HOW TO COMPLETE THIS TASK - Exactly the lines starting at the line containing "- Por Covid, en WFH desde Marzo." and ending at the line containing "- Le perdí el" are to be written out from the listing below, both included.
═════ EXTRACTED DATA ═════
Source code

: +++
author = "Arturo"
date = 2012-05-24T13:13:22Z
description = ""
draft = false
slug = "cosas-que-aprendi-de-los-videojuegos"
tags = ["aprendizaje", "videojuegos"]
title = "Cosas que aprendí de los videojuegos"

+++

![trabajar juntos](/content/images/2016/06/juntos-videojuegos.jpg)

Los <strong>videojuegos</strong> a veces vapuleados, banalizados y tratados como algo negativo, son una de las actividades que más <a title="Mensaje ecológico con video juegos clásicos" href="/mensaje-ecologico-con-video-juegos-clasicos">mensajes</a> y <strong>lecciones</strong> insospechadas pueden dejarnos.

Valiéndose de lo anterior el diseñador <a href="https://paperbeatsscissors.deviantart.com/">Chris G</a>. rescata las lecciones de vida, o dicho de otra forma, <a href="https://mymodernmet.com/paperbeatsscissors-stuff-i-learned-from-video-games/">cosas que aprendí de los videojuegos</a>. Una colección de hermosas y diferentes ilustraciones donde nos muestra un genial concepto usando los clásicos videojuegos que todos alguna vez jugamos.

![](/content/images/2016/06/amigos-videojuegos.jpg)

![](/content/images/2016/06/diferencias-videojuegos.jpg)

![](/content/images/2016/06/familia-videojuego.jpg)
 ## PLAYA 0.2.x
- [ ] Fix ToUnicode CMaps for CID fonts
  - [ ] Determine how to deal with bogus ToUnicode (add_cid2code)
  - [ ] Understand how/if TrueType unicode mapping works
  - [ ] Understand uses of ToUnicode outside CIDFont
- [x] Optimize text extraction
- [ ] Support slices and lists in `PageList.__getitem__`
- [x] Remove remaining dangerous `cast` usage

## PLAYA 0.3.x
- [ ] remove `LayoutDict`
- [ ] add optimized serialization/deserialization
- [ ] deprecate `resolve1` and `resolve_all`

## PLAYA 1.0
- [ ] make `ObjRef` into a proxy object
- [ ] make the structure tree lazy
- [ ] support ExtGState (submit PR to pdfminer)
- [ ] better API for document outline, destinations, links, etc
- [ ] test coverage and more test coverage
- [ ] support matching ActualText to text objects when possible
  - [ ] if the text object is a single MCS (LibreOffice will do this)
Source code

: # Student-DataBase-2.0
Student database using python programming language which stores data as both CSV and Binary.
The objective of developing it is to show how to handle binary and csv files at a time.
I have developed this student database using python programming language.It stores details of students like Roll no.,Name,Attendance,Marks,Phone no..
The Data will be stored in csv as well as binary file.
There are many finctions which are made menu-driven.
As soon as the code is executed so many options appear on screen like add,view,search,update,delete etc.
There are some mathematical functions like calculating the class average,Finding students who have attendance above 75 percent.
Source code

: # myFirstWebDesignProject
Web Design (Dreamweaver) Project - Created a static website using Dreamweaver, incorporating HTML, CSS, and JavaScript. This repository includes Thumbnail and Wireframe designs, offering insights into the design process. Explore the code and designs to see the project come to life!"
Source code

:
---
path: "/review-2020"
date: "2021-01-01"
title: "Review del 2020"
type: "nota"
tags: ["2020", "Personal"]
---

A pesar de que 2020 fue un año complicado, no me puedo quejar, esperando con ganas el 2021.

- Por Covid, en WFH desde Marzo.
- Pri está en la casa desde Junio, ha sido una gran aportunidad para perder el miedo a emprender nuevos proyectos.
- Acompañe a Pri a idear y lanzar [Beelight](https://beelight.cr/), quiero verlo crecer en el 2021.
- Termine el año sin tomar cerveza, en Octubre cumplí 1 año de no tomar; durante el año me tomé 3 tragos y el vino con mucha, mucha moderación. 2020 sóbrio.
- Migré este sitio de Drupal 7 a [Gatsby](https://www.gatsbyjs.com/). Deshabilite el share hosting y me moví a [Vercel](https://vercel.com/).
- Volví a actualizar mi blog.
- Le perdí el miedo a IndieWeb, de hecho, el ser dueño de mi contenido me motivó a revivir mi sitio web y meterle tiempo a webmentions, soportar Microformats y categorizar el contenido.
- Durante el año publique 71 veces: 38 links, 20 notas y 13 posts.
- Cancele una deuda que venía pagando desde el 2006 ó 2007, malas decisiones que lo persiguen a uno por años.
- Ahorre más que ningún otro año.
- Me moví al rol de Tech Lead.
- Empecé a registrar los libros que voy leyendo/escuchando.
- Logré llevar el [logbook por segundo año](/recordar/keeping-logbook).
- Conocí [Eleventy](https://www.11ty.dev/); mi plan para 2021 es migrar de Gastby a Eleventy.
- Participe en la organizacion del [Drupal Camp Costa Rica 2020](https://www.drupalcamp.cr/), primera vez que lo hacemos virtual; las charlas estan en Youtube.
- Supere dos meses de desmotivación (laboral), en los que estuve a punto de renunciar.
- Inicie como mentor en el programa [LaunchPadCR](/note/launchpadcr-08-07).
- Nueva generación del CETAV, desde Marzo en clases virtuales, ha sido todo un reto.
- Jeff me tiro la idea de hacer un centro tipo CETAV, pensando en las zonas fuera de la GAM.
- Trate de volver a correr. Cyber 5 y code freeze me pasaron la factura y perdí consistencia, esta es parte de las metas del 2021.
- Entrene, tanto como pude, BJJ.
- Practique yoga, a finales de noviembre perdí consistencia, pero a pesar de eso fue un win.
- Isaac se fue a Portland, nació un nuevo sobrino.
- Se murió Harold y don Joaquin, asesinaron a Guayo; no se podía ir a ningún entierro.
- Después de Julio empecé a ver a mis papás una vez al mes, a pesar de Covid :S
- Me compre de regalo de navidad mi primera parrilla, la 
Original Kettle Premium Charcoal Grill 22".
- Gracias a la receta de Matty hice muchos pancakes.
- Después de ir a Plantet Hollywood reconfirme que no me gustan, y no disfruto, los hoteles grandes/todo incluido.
═════
WRITTEN SOLUTION -
- Por Covid, en WFH desde Marzo.
- Pri está en la casa desde Junio, ha sido una gran aportunidad para perder el miedo a emprender nuevos proyectos.
- Acompañe a Pri a idear y lanzar [Beelight](https://beelight.cr/), quiero verlo crecer en el 2021.
- Termine el año sin tomar cerveza, en Octubre cumplí 1 año de no tomar; durante el año me tomé 3 tragos y el vino con mucha, mucha moderación. 2020 sóbrio.
- Migré este sitio de Drupal 7 a [Gatsby](https://www.gatsbyjs.com/). Deshabilite el share hosting y me moví a [Vercel](https://vercel.com/).
- Volví a actualizar mi blog.
- Le perdí el miedo a IndieWeb, de hecho, el ser dueño de mi contenido me motivó a revivir mi sitio web y meterle tiempo a webmentions, soportar Microformats y categorizar el contenido.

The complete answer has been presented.